**THE TASK**
Where the string "Editar" shows up in a line of the records, copy that line.

+ + + +

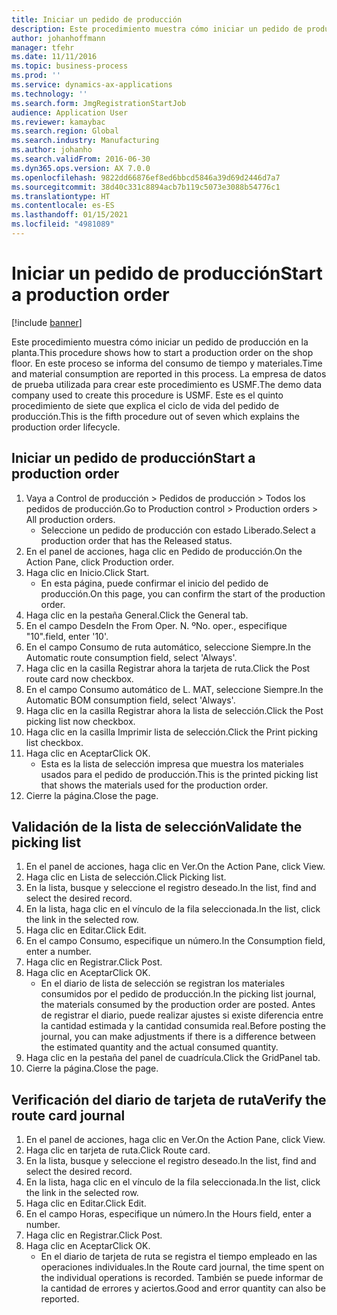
 ```yaml
---
title: Iniciar un pedido de producción
description: Este procedimiento muestra cómo iniciar un pedido de producción en la planta.
author: johanhoffmann
manager: tfehr
ms.date: 11/11/2016
ms.topic: business-process
ms.prod: ''
ms.service: dynamics-ax-applications
ms.technology: ''
ms.search.form: JmgRegistrationStartJob
audience: Application User
ms.reviewer: kamaybac
ms.search.region: Global
ms.search.industry: Manufacturing
ms.author: johanho
ms.search.validFrom: 2016-06-30
ms.dyn365.ops.version: AX 7.0.0
ms.openlocfilehash: 9822dd66876ef8ed6bbcd5846a39d69d2446d7a7
ms.sourcegitcommit: 38d40c331c8894acb7b119c5073e3088b54776c1
ms.translationtype: HT
ms.contentlocale: es-ES
ms.lasthandoff: 01/15/2021
ms.locfileid: "4981089"
---
```

# <a name="start-a-production-order"></a><span data-ttu-id="f6eeb-103">Iniciar un pedido de producción</span><span class="sxs-lookup"><span data-stu-id="f6eeb-103">Start a production order</span></span>

[!include [banner](../../includes/banner.md)]

<span data-ttu-id="f6eeb-104">Este procedimiento muestra cómo iniciar un pedido de producción en la planta.</span><span class="sxs-lookup"><span data-stu-id="f6eeb-104">This procedure shows how to start a production order on the shop floor.</span></span> <span data-ttu-id="f6eeb-105">En este proceso se informa del consumo de tiempo y materiales.</span><span class="sxs-lookup"><span data-stu-id="f6eeb-105">Time and material consumption are reported in this process.</span></span> <span data-ttu-id="f6eeb-106">La empresa de datos de prueba utilizada para crear este procedimiento es USMF.</span><span class="sxs-lookup"><span data-stu-id="f6eeb-106">The demo data company used to create this procedure is USMF.</span></span> <span data-ttu-id="f6eeb-107">Este es el quinto procedimiento de siete que explica el ciclo de vida del pedido de producción.</span><span class="sxs-lookup"><span data-stu-id="f6eeb-107">This is the fifth procedure out of seven which explains the production order lifecycle.</span></span>


## <a name="start-a-production-order"></a><span data-ttu-id="f6eeb-108">Iniciar un pedido de producción</span><span class="sxs-lookup"><span data-stu-id="f6eeb-108">Start a production order</span></span>
1. <span data-ttu-id="f6eeb-109">Vaya a Control de producción > Pedidos de producción > Todos los pedidos de producción.</span><span class="sxs-lookup"><span data-stu-id="f6eeb-109">Go to Production control > Production orders > All production orders.</span></span>
    * <span data-ttu-id="f6eeb-110">Seleccione un pedido de producción con estado Liberado.</span><span class="sxs-lookup"><span data-stu-id="f6eeb-110">Select a production order that has the Released status.</span></span>  
2. <span data-ttu-id="f6eeb-111">En el panel de acciones, haga clic en Pedido de producción.</span><span class="sxs-lookup"><span data-stu-id="f6eeb-111">On the Action Pane, click Production order.</span></span>
3. <span data-ttu-id="f6eeb-112">Haga clic en Inicio.</span><span class="sxs-lookup"><span data-stu-id="f6eeb-112">Click Start.</span></span>
    * <span data-ttu-id="f6eeb-113">En esta página, puede confirmar el inicio del pedido de producción.</span><span class="sxs-lookup"><span data-stu-id="f6eeb-113">On this page, you can confirm the start of the production order.</span></span>  
4. <span data-ttu-id="f6eeb-114">Haga clic en la pestaña General.</span><span class="sxs-lookup"><span data-stu-id="f6eeb-114">Click the General tab.</span></span>
5. <span data-ttu-id="f6eeb-115">En el campo Desde</span><span class="sxs-lookup"><span data-stu-id="f6eeb-115">In the From Oper.</span></span> <span data-ttu-id="f6eeb-116">N. º</span><span class="sxs-lookup"><span data-stu-id="f6eeb-116">No.</span></span> <span data-ttu-id="f6eeb-117">oper., especifique "10".</span><span class="sxs-lookup"><span data-stu-id="f6eeb-117">field, enter '10'.</span></span>
6. <span data-ttu-id="f6eeb-118">En el campo Consumo de ruta automático, seleccione Siempre.</span><span class="sxs-lookup"><span data-stu-id="f6eeb-118">In the Automatic route consumption field, select 'Always'.</span></span>
7. <span data-ttu-id="f6eeb-119">Haga clic en la casilla Registrar ahora la tarjeta de ruta.</span><span class="sxs-lookup"><span data-stu-id="f6eeb-119">Click the Post route card now checkbox.</span></span>
8. <span data-ttu-id="f6eeb-120">En el campo Consumo automático de L. MAT, seleccione Siempre.</span><span class="sxs-lookup"><span data-stu-id="f6eeb-120">In the Automatic BOM consumption field, select 'Always'.</span></span>
9. <span data-ttu-id="f6eeb-121">Haga clic en la casilla Registrar ahora la lista de selección.</span><span class="sxs-lookup"><span data-stu-id="f6eeb-121">Click the Post picking list now checkbox.</span></span>
10. <span data-ttu-id="f6eeb-122">Haga clic en la casilla Imprimir lista de selección.</span><span class="sxs-lookup"><span data-stu-id="f6eeb-122">Click the Print picking list checkbox.</span></span>
11. <span data-ttu-id="f6eeb-123">Haga clic en Aceptar</span><span class="sxs-lookup"><span data-stu-id="f6eeb-123">Click OK.</span></span>
    * <span data-ttu-id="f6eeb-124">Esta es la lista de selección impresa que muestra los materiales usados para el pedido de producción.</span><span class="sxs-lookup"><span data-stu-id="f6eeb-124">This is the printed picking list that shows the materials used for the production order.</span></span>  
12. <span data-ttu-id="f6eeb-125">Cierre la página.</span><span class="sxs-lookup"><span data-stu-id="f6eeb-125">Close the page.</span></span>

## <a name="validate-the-picking-list"></a><span data-ttu-id="f6eeb-126">Validación de la lista de selección</span><span class="sxs-lookup"><span data-stu-id="f6eeb-126">Validate the picking list</span></span>
1. <span data-ttu-id="f6eeb-127">En el panel de acciones, haga clic en Ver.</span><span class="sxs-lookup"><span data-stu-id="f6eeb-127">On the Action Pane, click View.</span></span>
2. <span data-ttu-id="f6eeb-128">Haga clic en Lista de selección.</span><span class="sxs-lookup"><span data-stu-id="f6eeb-128">Click Picking list.</span></span>
3. <span data-ttu-id="f6eeb-129">En la lista, busque y seleccione el registro deseado.</span><span class="sxs-lookup"><span data-stu-id="f6eeb-129">In the list, find and select the desired record.</span></span>
4. <span data-ttu-id="f6eeb-130">En la lista, haga clic en el vínculo de la fila seleccionada.</span><span class="sxs-lookup"><span data-stu-id="f6eeb-130">In the list, click the link in the selected row.</span></span>
5. <span data-ttu-id="f6eeb-131">Haga clic en Editar.</span><span class="sxs-lookup"><span data-stu-id="f6eeb-131">Click Edit.</span></span>
6. <span data-ttu-id="f6eeb-132">En el campo Consumo, especifique un número.</span><span class="sxs-lookup"><span data-stu-id="f6eeb-132">In the Consumption field, enter a number.</span></span>
7. <span data-ttu-id="f6eeb-133">Haga clic en Registrar.</span><span class="sxs-lookup"><span data-stu-id="f6eeb-133">Click Post.</span></span>
8. <span data-ttu-id="f6eeb-134">Haga clic en Aceptar</span><span class="sxs-lookup"><span data-stu-id="f6eeb-134">Click OK.</span></span>
    * <span data-ttu-id="f6eeb-135">En el diario de lista de selección se registran los materiales consumidos por el pedido de producción.</span><span class="sxs-lookup"><span data-stu-id="f6eeb-135">In the picking list journal, the materials consumed by the production order are posted.</span></span> <span data-ttu-id="f6eeb-136">Antes de registrar el diario, puede realizar ajustes si existe diferencia entre la cantidad estimada y la cantidad consumida real.</span><span class="sxs-lookup"><span data-stu-id="f6eeb-136">Before posting the journal, you can make adjustments if there is a difference between the estimated quantity and the actual consumed quantity.</span></span>  
9. <span data-ttu-id="f6eeb-137">Haga clic en la pestaña del panel de cuadrícula.</span><span class="sxs-lookup"><span data-stu-id="f6eeb-137">Click the GridPanel tab.</span></span>
10. <span data-ttu-id="f6eeb-138">Cierre la página.</span><span class="sxs-lookup"><span data-stu-id="f6eeb-138">Close the page.</span></span>

## <a name="verify-the-route-card-journal"></a><span data-ttu-id="f6eeb-139">Verificación del diario de tarjeta de ruta</span><span class="sxs-lookup"><span data-stu-id="f6eeb-139">Verify the route card journal</span></span>
1. <span data-ttu-id="f6eeb-140">En el panel de acciones, haga clic en Ver.</span><span class="sxs-lookup"><span data-stu-id="f6eeb-140">On the Action Pane, click View.</span></span>
2. <span data-ttu-id="f6eeb-141">Haga clic en tarjeta de ruta.</span><span class="sxs-lookup"><span data-stu-id="f6eeb-141">Click Route card.</span></span>
3. <span data-ttu-id="f6eeb-142">En la lista, busque y seleccione el registro deseado.</span><span class="sxs-lookup"><span data-stu-id="f6eeb-142">In the list, find and select the desired record.</span></span>
4. <span data-ttu-id="f6eeb-143">En la lista, haga clic en el vínculo de la fila seleccionada.</span><span class="sxs-lookup"><span data-stu-id="f6eeb-143">In the list, click the link in the selected row.</span></span>
5. <span data-ttu-id="f6eeb-144">Haga clic en Editar.</span><span class="sxs-lookup"><span data-stu-id="f6eeb-144">Click Edit.</span></span>
6. <span data-ttu-id="f6eeb-145">En el campo Horas, especifique un número.</span><span class="sxs-lookup"><span data-stu-id="f6eeb-145">In the Hours field, enter a number.</span></span>
7. <span data-ttu-id="f6eeb-146">Haga clic en Registrar.</span><span class="sxs-lookup"><span data-stu-id="f6eeb-146">Click Post.</span></span>
8. <span data-ttu-id="f6eeb-147">Haga clic en Aceptar</span><span class="sxs-lookup"><span data-stu-id="f6eeb-147">Click OK.</span></span>
    * <span data-ttu-id="f6eeb-148">En el diario de tarjeta de ruta se registra el tiempo empleado en las operaciones individuales.</span><span class="sxs-lookup"><span data-stu-id="f6eeb-148">In the Route card journal, the time spent on the individual operations is recorded.</span></span> <span data-ttu-id="f6eeb-149">También se puede informar de la cantidad de errores y aciertos.</span><span class="sxs-lookup"><span data-stu-id="f6eeb-149">Good and error quantity can also be reported.</span></span>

+ + + +

**RESULT OF THE EXERCISE**
5. <span data-ttu-id="f6eeb-131">Haga clic en Editar.</span><span class="sxs-lookup"><span data-stu-id="f6eeb-131">Click Edit.</span></span>
5. <span data-ttu-id="f6eeb-144">Haga clic en Editar.</span><span class="sxs-lookup"><span data-stu-id="f6eeb-144">Click Edit.</span></span>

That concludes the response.